A while back I started to read David Byrne’s book How Music Works. It’s a terrific read, with Byrne talking up everything from the many functions of music in society to his time creating music with the Talking Heads as well as his own solo career. Toward the end of the final chapter, there’s a short segment on Marshall McLuhan (the “medium is the message” guy) and his idea that, post-Enlightenment and Scientific Revolution, there was a shift from an acoustic culture to a visual one. What he meant was that instead of us perceiving our environment holistically, with everything “all around us,” we began to see with a focal point, moving our perception toward a more linear (or timeline-based) outlook.
I had a little trouble wrapping my head around the former concept, until Bryne provided the example of Matthew Whitaker. Born 23 weeks premature, he was never able to see but seemed to have enhanced musical abilities — he played seven instruments (thanks in part to all-day lessons on Saturdays in NYC) and perceived all sounds as musical. His description of the city:
“There is music everywhere. Everybody has a smile on their face. It’s musical, it’s dark and so beautiful.”

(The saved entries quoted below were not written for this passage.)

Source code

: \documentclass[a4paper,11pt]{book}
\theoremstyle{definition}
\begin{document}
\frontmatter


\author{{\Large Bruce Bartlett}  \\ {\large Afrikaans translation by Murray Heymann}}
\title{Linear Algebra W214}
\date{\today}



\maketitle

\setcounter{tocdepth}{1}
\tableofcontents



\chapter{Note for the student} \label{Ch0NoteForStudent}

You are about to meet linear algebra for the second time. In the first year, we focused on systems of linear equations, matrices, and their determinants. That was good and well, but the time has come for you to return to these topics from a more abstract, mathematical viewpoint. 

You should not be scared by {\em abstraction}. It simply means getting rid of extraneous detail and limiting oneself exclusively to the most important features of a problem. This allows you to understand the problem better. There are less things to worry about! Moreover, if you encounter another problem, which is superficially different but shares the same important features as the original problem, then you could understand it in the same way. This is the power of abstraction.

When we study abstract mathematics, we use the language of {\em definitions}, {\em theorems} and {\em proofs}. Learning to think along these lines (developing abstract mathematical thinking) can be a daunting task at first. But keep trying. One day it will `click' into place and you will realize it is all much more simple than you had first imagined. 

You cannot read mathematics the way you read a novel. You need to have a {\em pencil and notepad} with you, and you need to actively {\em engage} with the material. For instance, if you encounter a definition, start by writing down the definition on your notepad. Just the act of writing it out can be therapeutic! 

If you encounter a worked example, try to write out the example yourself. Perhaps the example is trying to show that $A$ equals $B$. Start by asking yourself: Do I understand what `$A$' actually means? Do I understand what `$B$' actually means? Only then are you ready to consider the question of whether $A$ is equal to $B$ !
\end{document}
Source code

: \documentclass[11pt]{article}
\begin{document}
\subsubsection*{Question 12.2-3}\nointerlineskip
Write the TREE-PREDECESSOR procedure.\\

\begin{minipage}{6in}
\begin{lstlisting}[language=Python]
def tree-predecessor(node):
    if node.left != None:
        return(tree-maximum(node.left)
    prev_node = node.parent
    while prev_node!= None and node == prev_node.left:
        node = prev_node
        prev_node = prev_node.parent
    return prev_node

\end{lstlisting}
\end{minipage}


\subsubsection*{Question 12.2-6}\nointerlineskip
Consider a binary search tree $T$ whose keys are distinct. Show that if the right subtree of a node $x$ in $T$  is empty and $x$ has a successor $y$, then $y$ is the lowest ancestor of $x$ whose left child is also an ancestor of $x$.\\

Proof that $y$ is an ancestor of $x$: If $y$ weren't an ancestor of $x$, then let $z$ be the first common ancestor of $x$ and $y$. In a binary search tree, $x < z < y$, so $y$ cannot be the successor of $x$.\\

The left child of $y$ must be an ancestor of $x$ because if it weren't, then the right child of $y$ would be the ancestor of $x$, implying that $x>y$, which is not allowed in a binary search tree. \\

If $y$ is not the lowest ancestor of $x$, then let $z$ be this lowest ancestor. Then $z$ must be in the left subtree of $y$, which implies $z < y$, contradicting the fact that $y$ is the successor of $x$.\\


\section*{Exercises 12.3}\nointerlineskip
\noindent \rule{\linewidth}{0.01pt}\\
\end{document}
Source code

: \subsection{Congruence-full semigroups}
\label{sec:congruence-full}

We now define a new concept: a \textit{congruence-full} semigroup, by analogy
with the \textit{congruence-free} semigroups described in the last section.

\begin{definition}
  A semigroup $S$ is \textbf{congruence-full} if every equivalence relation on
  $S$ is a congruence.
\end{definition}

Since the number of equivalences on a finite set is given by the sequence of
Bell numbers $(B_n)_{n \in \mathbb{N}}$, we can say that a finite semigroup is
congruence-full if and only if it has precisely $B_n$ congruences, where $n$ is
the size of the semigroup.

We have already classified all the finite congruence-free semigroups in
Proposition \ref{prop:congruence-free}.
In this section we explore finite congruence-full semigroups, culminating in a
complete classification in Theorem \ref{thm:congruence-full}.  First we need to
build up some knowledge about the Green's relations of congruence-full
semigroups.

From McLuhan, Byrne moved to Erik Satie’s idea of “furniture” music and then on to Muzak (coincidentally, I read this last chapter on the day that the news broke that Musak‘s name was about to change, re-branded as “Mood”) and further investigations of musical environments. One paragraph in particular struck me:
The concept of a musical soporific doesn’t workd across the board, though. Not every activity is improved by adding a soundtrack. I can’t listen to music while I write this, though I have friends who have music playing constantly in their studios while they paint, do Photoshop work, or design web pages. But my attention is always drawn to music. One recent study claims that analytical work is hindered by music, while creative work can get a boost. I guess it depends on the creative work, and on what kind of music you’re talking about.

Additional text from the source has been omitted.